No they are not sounds like a response to a question, anyway, I agree, it probably won't. However their objective is correct and it is certainly correct for tourists and locals to have the same price for services with an accepted ex rate for the peso against international currencies. I also believe that pesification of the economy is the correct thing to do, albeit I could not tell you how it should happen. It is very dangerous to have a major internal market (housing) to be governed by a currency you have no control over (dollars). In a (fantasy unicorn world) all Arg transactions would be in pesos and dollars would be another currency available on the local forex market. Their appeal would be stability and the usual things that dollar buyers look for, as opposed to having a black market based access to lower prices for goods & services. Again, no idea how it can be achieved long term without pain.
 
you seem upset. apologies if my comment affected you so deeply. your rants, insults or misconceptions, simply have no real value in this conversation. but its really not that serious. carry on johnny.

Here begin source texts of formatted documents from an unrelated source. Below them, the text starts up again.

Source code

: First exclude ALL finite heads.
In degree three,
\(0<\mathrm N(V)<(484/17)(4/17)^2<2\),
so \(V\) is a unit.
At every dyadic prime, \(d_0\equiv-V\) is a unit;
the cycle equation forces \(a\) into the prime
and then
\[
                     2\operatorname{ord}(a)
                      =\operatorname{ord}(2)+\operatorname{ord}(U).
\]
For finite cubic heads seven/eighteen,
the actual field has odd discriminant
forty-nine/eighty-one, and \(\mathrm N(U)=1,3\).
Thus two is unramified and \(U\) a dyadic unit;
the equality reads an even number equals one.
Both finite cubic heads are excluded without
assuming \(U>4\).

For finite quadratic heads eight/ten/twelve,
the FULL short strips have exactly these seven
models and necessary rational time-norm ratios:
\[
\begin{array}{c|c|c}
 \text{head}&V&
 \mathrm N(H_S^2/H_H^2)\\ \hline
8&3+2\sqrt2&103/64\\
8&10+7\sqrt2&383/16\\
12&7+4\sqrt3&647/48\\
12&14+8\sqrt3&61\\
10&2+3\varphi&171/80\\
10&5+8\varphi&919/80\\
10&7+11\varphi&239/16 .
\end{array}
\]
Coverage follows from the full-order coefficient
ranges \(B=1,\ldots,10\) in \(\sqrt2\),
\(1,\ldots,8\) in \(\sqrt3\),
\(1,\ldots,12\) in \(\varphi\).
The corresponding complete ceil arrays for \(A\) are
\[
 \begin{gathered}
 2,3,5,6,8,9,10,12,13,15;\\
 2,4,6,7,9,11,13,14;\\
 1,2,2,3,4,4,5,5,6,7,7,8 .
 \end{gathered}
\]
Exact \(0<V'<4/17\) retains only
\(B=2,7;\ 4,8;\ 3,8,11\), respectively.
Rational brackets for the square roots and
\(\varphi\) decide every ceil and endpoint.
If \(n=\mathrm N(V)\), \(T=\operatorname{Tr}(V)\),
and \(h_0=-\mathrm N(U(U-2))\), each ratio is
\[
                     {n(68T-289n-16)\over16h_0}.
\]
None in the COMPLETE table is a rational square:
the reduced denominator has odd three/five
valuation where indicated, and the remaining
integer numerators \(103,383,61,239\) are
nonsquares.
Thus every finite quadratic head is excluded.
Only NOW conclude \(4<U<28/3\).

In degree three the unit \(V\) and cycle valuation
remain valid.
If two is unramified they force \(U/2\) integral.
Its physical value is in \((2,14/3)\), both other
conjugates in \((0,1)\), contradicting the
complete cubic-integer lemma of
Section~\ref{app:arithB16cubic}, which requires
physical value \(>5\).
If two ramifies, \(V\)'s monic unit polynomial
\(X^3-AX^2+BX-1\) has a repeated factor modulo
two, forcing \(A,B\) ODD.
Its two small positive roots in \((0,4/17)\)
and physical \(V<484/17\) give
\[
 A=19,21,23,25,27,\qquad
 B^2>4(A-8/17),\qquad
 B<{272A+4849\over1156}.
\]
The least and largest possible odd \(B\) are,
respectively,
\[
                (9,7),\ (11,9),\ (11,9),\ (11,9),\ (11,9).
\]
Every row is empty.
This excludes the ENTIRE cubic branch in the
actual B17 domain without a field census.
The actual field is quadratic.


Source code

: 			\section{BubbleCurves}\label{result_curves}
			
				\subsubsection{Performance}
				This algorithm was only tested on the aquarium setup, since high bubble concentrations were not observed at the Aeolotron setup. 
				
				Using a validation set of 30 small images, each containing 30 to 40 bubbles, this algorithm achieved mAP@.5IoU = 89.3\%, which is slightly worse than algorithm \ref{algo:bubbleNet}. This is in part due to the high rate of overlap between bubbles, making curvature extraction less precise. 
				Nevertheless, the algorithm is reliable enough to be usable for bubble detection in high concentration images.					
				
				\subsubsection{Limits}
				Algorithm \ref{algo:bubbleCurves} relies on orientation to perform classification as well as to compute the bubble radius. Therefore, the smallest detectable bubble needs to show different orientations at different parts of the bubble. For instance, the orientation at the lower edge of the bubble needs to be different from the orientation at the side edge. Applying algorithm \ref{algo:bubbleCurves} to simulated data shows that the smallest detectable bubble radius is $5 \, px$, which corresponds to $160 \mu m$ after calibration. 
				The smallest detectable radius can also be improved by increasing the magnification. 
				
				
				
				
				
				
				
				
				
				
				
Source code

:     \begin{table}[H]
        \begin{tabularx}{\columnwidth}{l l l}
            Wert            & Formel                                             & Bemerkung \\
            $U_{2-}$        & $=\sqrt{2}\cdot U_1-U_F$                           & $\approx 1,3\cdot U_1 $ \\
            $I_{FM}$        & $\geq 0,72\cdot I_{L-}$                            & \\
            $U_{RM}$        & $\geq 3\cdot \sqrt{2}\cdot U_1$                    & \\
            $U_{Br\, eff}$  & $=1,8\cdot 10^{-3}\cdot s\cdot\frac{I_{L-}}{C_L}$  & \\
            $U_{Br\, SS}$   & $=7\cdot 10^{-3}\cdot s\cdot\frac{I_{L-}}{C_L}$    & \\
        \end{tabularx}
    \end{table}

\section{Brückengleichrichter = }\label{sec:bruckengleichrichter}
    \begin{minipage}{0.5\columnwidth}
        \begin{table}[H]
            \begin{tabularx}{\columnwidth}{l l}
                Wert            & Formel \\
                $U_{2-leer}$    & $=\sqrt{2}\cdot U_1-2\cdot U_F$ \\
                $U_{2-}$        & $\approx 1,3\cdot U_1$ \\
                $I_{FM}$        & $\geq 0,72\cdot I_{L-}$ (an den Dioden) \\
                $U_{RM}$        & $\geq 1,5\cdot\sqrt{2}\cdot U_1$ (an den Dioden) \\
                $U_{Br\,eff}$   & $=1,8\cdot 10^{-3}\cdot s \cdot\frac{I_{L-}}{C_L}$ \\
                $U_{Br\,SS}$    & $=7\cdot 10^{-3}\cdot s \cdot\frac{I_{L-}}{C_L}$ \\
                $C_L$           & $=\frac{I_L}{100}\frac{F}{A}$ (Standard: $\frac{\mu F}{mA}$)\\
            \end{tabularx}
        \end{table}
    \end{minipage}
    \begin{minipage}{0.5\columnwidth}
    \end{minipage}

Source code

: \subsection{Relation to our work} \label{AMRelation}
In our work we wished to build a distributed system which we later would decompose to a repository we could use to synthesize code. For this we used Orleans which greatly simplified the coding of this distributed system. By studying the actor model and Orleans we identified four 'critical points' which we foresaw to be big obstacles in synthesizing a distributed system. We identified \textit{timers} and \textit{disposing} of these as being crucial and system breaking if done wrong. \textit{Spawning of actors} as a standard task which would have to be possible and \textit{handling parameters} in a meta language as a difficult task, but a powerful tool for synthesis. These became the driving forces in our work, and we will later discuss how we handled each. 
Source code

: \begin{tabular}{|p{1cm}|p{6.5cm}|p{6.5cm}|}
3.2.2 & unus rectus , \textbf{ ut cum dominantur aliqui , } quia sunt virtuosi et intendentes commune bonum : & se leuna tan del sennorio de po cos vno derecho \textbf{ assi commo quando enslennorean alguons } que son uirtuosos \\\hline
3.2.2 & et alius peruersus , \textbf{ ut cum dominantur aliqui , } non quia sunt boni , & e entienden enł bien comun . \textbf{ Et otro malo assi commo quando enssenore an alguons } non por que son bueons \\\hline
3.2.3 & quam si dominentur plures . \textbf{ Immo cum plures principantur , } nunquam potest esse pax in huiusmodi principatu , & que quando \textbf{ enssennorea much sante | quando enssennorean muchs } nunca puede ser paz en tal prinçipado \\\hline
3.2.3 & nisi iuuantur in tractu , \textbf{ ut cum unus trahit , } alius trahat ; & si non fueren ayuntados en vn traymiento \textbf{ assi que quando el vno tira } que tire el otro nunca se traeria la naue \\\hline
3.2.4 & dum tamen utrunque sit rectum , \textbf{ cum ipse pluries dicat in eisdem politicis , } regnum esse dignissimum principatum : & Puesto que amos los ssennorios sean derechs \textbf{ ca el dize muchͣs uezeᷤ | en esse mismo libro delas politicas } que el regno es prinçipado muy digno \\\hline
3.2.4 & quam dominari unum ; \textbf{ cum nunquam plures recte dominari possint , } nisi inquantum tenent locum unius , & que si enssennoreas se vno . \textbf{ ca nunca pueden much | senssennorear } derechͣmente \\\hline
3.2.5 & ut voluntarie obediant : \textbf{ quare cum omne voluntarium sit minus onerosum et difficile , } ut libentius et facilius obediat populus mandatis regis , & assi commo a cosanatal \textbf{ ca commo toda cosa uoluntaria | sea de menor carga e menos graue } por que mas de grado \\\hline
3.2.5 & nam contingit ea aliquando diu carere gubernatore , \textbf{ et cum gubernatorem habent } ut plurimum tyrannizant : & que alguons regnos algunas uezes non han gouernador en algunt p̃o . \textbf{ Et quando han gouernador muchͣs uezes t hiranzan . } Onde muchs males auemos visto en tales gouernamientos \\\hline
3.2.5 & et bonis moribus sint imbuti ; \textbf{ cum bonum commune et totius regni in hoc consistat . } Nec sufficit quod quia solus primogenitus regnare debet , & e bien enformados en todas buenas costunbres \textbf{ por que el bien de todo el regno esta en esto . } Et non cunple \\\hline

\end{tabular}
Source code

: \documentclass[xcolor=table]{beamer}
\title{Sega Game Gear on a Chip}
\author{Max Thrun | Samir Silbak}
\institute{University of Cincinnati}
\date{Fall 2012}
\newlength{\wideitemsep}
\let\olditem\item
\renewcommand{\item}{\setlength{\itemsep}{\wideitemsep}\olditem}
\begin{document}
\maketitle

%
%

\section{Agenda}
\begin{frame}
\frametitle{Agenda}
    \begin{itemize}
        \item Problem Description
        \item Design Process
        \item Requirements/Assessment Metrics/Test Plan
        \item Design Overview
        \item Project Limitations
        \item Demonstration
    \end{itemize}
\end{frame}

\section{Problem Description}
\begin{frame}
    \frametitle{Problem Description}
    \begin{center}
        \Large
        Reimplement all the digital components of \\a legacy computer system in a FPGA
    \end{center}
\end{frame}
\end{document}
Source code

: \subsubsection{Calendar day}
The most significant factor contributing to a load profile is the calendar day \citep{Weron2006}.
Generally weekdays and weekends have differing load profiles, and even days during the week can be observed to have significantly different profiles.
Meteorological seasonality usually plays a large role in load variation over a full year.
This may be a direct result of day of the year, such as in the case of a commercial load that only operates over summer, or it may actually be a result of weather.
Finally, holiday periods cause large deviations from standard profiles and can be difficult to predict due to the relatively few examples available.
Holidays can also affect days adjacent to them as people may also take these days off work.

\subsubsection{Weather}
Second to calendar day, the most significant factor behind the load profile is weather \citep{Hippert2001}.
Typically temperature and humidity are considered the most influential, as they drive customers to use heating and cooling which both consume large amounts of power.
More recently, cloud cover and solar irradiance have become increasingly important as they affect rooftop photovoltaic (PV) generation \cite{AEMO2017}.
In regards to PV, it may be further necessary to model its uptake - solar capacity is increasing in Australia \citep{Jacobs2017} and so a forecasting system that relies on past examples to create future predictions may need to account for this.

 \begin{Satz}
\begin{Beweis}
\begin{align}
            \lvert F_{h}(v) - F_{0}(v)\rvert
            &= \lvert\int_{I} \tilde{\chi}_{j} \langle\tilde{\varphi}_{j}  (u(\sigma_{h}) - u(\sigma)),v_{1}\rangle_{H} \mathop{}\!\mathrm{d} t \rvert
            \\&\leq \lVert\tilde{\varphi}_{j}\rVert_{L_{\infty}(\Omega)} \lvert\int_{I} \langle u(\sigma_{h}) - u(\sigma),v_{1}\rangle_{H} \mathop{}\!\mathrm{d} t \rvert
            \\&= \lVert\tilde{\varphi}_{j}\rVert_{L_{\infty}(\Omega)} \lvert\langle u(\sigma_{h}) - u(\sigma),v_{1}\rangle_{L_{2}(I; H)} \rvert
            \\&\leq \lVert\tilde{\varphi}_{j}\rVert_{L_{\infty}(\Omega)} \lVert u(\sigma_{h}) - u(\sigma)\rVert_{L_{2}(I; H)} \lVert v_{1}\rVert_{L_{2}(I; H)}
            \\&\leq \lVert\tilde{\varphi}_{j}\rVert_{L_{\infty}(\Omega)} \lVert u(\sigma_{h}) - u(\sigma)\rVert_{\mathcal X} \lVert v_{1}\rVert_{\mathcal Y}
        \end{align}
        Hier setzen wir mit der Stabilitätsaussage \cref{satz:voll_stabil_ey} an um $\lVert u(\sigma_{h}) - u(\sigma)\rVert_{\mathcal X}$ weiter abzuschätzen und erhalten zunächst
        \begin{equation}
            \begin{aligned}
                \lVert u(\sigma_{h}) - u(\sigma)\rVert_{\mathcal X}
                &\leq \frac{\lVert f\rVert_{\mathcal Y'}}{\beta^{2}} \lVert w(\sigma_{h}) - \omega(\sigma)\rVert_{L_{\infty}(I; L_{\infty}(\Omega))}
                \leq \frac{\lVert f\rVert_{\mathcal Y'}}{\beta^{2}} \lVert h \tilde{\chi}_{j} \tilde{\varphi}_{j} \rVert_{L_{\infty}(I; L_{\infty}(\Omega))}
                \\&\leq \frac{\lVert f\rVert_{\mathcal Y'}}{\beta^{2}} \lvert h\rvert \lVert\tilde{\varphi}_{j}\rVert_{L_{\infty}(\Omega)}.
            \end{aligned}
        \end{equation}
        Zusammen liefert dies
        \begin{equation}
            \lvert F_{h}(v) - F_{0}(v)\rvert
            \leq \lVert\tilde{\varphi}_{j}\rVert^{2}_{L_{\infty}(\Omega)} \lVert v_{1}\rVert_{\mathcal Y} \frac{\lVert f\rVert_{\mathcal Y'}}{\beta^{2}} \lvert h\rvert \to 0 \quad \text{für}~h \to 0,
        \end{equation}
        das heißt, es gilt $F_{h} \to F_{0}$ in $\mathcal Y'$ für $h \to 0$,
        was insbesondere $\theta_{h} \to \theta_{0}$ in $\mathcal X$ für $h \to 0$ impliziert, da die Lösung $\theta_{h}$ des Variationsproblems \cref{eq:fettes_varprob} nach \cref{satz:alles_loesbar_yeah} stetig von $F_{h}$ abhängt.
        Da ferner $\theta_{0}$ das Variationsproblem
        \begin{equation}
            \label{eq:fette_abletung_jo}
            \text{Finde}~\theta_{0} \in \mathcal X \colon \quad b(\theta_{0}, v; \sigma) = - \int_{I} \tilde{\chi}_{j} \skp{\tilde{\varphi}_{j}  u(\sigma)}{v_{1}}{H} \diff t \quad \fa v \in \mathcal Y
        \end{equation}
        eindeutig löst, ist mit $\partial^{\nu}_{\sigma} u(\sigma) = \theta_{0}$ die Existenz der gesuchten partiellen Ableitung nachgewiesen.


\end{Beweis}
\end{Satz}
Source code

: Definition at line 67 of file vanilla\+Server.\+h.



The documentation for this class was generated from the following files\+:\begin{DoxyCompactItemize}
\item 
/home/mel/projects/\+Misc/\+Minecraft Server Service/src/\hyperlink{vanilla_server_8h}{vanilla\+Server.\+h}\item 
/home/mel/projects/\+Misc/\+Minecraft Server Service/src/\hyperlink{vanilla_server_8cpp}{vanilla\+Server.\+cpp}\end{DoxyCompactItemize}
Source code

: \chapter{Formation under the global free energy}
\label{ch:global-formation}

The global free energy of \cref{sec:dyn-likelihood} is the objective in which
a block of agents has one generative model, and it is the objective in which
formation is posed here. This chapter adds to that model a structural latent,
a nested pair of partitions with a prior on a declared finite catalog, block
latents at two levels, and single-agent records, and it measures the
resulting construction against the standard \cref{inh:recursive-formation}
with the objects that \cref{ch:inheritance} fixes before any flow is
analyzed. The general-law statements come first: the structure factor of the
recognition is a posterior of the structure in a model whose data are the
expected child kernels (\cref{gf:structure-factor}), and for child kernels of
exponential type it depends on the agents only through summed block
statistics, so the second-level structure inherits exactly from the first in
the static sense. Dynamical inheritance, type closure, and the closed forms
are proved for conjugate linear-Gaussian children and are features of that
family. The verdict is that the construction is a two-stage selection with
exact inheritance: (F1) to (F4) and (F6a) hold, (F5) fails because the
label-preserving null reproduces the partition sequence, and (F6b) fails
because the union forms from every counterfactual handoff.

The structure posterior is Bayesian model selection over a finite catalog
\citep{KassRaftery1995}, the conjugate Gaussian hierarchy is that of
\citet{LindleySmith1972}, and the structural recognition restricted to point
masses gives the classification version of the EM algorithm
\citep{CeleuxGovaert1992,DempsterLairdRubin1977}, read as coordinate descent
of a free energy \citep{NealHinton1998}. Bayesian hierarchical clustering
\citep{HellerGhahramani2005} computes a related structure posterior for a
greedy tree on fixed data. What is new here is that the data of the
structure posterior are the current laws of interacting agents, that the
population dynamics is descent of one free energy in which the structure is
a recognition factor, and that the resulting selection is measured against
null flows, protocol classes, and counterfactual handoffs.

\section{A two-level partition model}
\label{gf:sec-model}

Looking forward to when one day - perhaps - you learn a little national economics. In the mean time, check my ignore list.
 
But then shouldn't all tourists be excluded the 21% V.A,T. for tourist services (hotels.tours etc) ?

Chile does exactly that under the legal fiction that this is "for export," but in Argentina foreigners often end up paying more than locals.
 
Maybe you misread my post sleuth. I never said it was aimed at permatourists. I said the permatourists on this board are the ones complaining. Obviously the government is doing this to close loop holes for the people trying to get free lunches. I agree with this move. That is all.

It's not a free lunch. It WAS a 30% off lunch, for a meal that was 70% as good as meals we find elsewhere.